*** Opening Records for processing ***

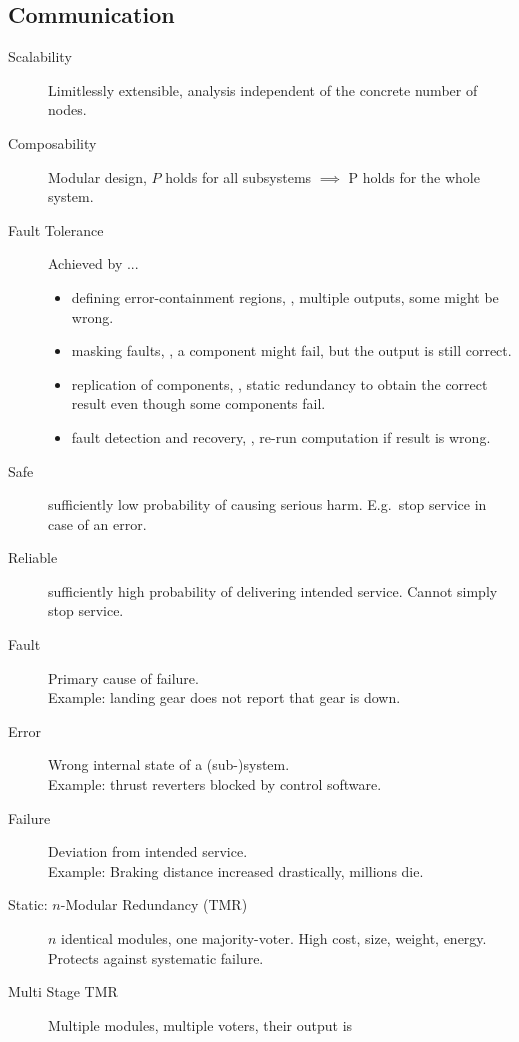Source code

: \subsection{Communication}

\begin{description}
    \item[Scalability] Limitlessly extensible, analysis independent of the
    concrete number of nodes.
    \item[Composability] Modular design, $P$ holds for all subsystems $\implies$ 
    P holds for the whole system.
    \item[Fault Tolerance] Achieved by ...
        \begin{itemize}
            \item defining error-containment regions, \ie, multiple outputs,
            some might be wrong.
            \item masking faults, \ie, a component might fail, but the output is
            still correct.
            \item replication of components, \ie, static redundancy to obtain
            the correct result even though some components fail.
            \item fault detection and recovery, \ie, re-run computation if
            result is wrong.
        \end{itemize}
    \item[Safe] sufficiently low probability of causing serious harm. E.g.\ stop
    service in case of an error.
    \item[Reliable] sufficiently high probability of delivering intended
    service. Cannot simply stop service.
    \item[Fault] Primary cause of failure.\\
    Example: landing gear does not report that gear is down.
    \item[Error] Wrong internal state of a (sub-)system. \\
    Example: thrust reverters blocked by control software.
    \item[Failure] Deviation from intended service. \\
    Example: Braking distance increased drastically, millions die.
    \item[Static: $n$-Modular Redundancy (TMR)] $n$ identical modules, one
    majority-voter.
    High cost, size, weight, energy. Protects against systematic failure.
    \item[Multi Stage TMR] Multiple modules, multiple voters, their output is

\end{description}
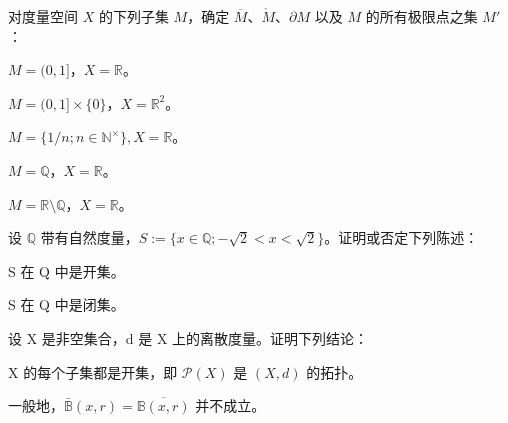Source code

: \exerciseshead

\begin{exercises}
\item

对度量空间 $X$ 的下列子集 $M$，确定 $\overline{M}$、$\mathring{M}$、$\partial M$ 以及 $M$ 的所有极限点之集 $M'$：

\begin{items}
\item

$ M = (0, 1] $，$ X = \mathbb{R} $。

\item

$ M = (0,1] \times \{0\} $，$ X = \mathbb{R}^2 $。

\item

$ M = \{1/n; n \in \mathbb{N}^\times\}, X = \mathbb{R} $。

\item

$ M = \mathbb{Q} $，$ X = \mathbb{R} $。

\item

$ M = \mathbb{R} \setminus \mathbb{Q} $，$ X = \mathbb{R} $。

\end{items}

\item

设 $ \mathbb{Q} $ 带有自然度量，$ S := \{ x \in \mathbb{Q} ; -\sqrt{2} < x < \sqrt{2} \} $。证明或否定下列陈述：

\begin{items}
\item

S 在 Q 中是开集。

\item

S 在 Q 中是闭集。

\end{items}

\item

设 X 是非空集合，d 是 X 上的离散度量。证明下列结论：

\begin{items}
\item

X 的每个子集都是开集，即 $ \mathcal{P}(X) $ 是 $ (X, d) $ 的拓扑。

\item

一般地，$ \bar{\mathbb{B}}(x,r)=\overline{\mathbb{B}(x,r)} $ 并不成立。


\end{items}
\end{exercises}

*** Closing Records for processing ***

> **Directions for this task**: Restate, word for word, the entries above, dropping any picture.

> **Your response**:
Source code

: \subsection{Communication}

\begin{description}
    \item[Scalability] Limitlessly extensible, analysis independent of the
    concrete number of nodes.
    \item[Composability] Modular design, $P$ holds for all subsystems $\implies$ 
    P holds for the whole system.
    \item[Fault Tolerance] Achieved by ...
        \begin{itemize}
            \item defining error-containment regions, \ie, multiple outputs,
            some might be wrong.
            \item masking faults, \ie, a component might fail, but the output is
            still correct.
            \item replication of components, \ie, static redundancy to obtain
            the correct result even though some components fail.
            \item fault detection and recovery, \ie, re-run computation if
            result is wrong.
        \end{itemize}
    \item[Safe] sufficiently low probability of causing serious harm. E.g.\ stop
    service in case of an error.
    \item[Reliable] sufficiently high probability of delivering intended
    service. Cannot simply stop service.
    \item[Fault] Primary cause of failure.\\
    Example: landing gear does not report that gear is down.
    \item[Error] Wrong internal state of a (sub-)system. \\
    Example: thrust reverters blocked by control software.
    \item[Failure] Deviation from intended service. \\
    Example: Braking distance increased drastically, millions die.
    \item[Static: $n$-Modular Redundancy (TMR)] $n$ identical modules, one
    majority-voter.
    High cost, size, weight, energy. Protects against systematic failure.
    \item[Multi Stage TMR] Multiple modules, multiple voters, their output is

\end{description}
Source code

: \exerciseshead

\begin{exercises}
\item

对度量空间 $X$ 的下列子集 $M$，确定 $\overline{M}$、$\mathring{M}$、$\partial M$ 以及 $M$ 的所有极限点之集 $M'$：

\begin{items}
\item

$ M = (0, 1] $，$ X = \mathbb{R} $。

\item

$ M = (0,1] \times \{0\} $，$ X = \mathbb{R}^2 $。

\item

$ M = \{1/n; n \in \mathbb{N}^\times\}, X = \mathbb{R} $。

\item

$ M = \mathbb{Q} $，$ X = \mathbb{R} $。

\item

$ M = \mathbb{R} \setminus \mathbb{Q} $，$ X = \mathbb{R} $。

\end{items}

\item

设 $ \mathbb{Q} $ 带有自然度量，$ S := \{ x \in \mathbb{Q} ; -\sqrt{2} < x < \sqrt{2} \} $。证明或否定下列陈述：

\begin{items}
\item

S 在 Q 中是开集。

\item

S 在 Q 中是闭集。

\end{items}

\item

设 X 是非空集合，d 是 X 上的离散度量。证明下列结论：

\begin{items}
\item

X 的每个子集都是开集，即 $ \mathcal{P}(X) $ 是 $ (X, d) $ 的拓扑。

\item

一般地，$ \bar{\mathbb{B}}(x,r)=\overline{\mathbb{B}(x,r)} $ 并不成立。


\end{items}
\end{exercises}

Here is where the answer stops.